Take a look at the pictures (yes, all three of them, afraid that’s all we were supplied with) and there’s a lot of Model 3 in there, but then they do share running gear, chassis, interiors and any other bits Tesla could feasibly carry over. When Musk first announced the Model Y would make its debut on March 14, he tweeted: “Model Y, being an SUV, is about 10 per cent bigger than Model 3, so will cost about 10% more and have slightly less range for same battery.” To be fair, that’s some good summary right there, so if there’s somewhere you need to be, that may be all the info you need.

Still here? Excellent. Yes, it’s 10 per cent bigger, but crucially it also has a hatchback, meaning that extra space is more accessible. Unsurprisingly, it doesn’t carry over the massively complicated, and heavy, and expensive falcon doors from the Model X (a car Musk refers to as a “spaceship,” and a car he got “a bit carried away with”) because like the Model 3, this is supposed to be a low-cost car – the latest phase in his mission to bring electric cars to the masses.   

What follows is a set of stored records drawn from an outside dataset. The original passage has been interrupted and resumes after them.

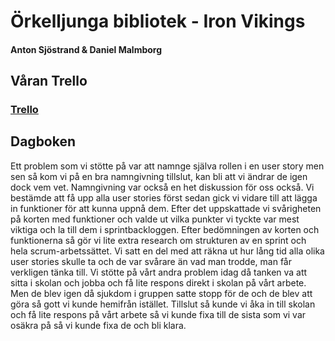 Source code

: # Örkelljunga bibliotek - Iron Vikings
#### Anton Sjöstrand & Daniel Malmborg


## Våran Trello

### [Trello](https://trello.com/b/vMdYu8fw/ironvikings)


## Dagboken

Ett problem som vi stötte på var att namnge själva rollen i en user story men sen så kom vi på en bra namngivning tillslut, kan bli att vi ändrar de igen dock vem vet.
Namngivning var också en het diskussion för oss också.
Vi bestämde att få upp alla user stories först sedan gick vi vidare till att lägga in funktioner för att kunna uppnå dem. Efter det uppskattade vi svårigheten på korten med funktioner och valde ut vilka punkter vi tyckte var mest viktiga och la till dem i sprintbackloggen. 
Efter bedömningen av korten och funktionerna så gör vi lite extra research om strukturen av en sprint och hela scrum-arbetssättet. 
Vi satt en del med att räkna ut hur lång tid alla olika user stories skulle ta och de var svårare än vad man trodde, man får verkligen tänka till.
Vi stötte på vårt andra problem idag då tanken va att sitta i skolan och jobba och få lite respons direkt i skolan på vårt arbete. 
Men de blev igen då sjukdom i gruppen satte stopp för de och de blev att göra så gott vi kunde hemifrån istället.
Tillslut så kunde vi åka in till skolan och få lite respons på vårt arbete så vi kunde fixa till de sista som vi var osäkra på så vi kunde fixa de och bli klara.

It’s made from high-strength steel, not aluminium like the Model X and Model S, and carries over the Model 3’s interior pretty much wholesale – same ultra-minimalist design, same 15-inch central touchscreen to control everything. The major difference is a higher roofline with seats raised accordingly, and the fact that it can be ordered with seven seats as an option. Bit of a surprise that one, definite ‘oohs’ and ‘aahs’ from the crowd when Musk confirmed it.

It’s not a huge car this, somewhere around BMW X1 in size, so to have a third row is a definite USP. Whether humans can actually fit back there is another matter entirely. I’m afraid the only car at the launch party was whisked off stage, so we didn’t have a chance to investigate.  

The model range will be familiar to anyone that’s thought about buying a Model 3. It starts with the rear-wheel drive, Standard Range model costing $39,000 ($4,000 more than the cheapest 3), with a range of 230 miles, 0-60mph in 5.9 seconds and a top speed of 120mph. As usual, you’ll have to wait a bit for deliveries of the cheap one – until Spring 2021 in the US and longer in Europe, whereas the rest of the line-up will start deliveries, in the US, in autumn 2020.

Moving up you have the rear-drive Long Range model  - $47,000, 300 miles of range, 0-60mph in 5.5secs and 130mph. Then the Dual Motor version: four-wheel drive, $51,000, 280 miles, 0-60mph in 4.8secs, 135mph. And finally the Model Y Performance: 4WD, $60,000, 280 miles, 0-60 in 3.5secs, 150mph and which, let’s face it, is the one you want.

Charging is exactly the same deal as the Model 3, so you’ll have to pay for your supercharging (boo), but with a global network now of 12,000+ superchargers in 36 countries across the world (hooray), it’s still hands-down the fastest and most reliable network out there.

And it’s about to get better – Tesla’s first operational Supercharger V3.0 was up and running outside the Model Y event, a 250kW charger capable of delivering 75 miles of range in five minutes, or perhaps a better but utterly irrelevant headline; 1000 miles per hour. Musk confirmed existing supercharger stations will be upgraded to the V3.0 standard, and new stations installed, starting from later this year.  

And just to remind us that the whole ‘production hell’ thing hasn’t put him off electric cars for life, Musk also brought along the Tesla Semi to the Model Y launch - that’s the lorry capable of 500 miles on a charge and a Golf GTI-shaming 0-60mph in 5.0secs without a trailer hitched - and the new-generation Roadster. Still only in prototype form, that’s the $200,000 sports car that he claims will do 0-60mph in 1.9secs, 250mph flat out and beat any other hypercar’s acceleration figures in between… and also deliver a 620-mile range. Production is expected to begin next year - we’re strengthening our neck muscles in anticipation already.      

But perhaps Musk’s greatest trick is something he points out on stage. That ten years ago, he was labelled a fraud and ridiculed, while now pretty much every major manufacturer (he cites GM, Ford and VW) has committed to widespread, if not total, electrification of their range. A decade ago he was laughed at, now he’s leading the way.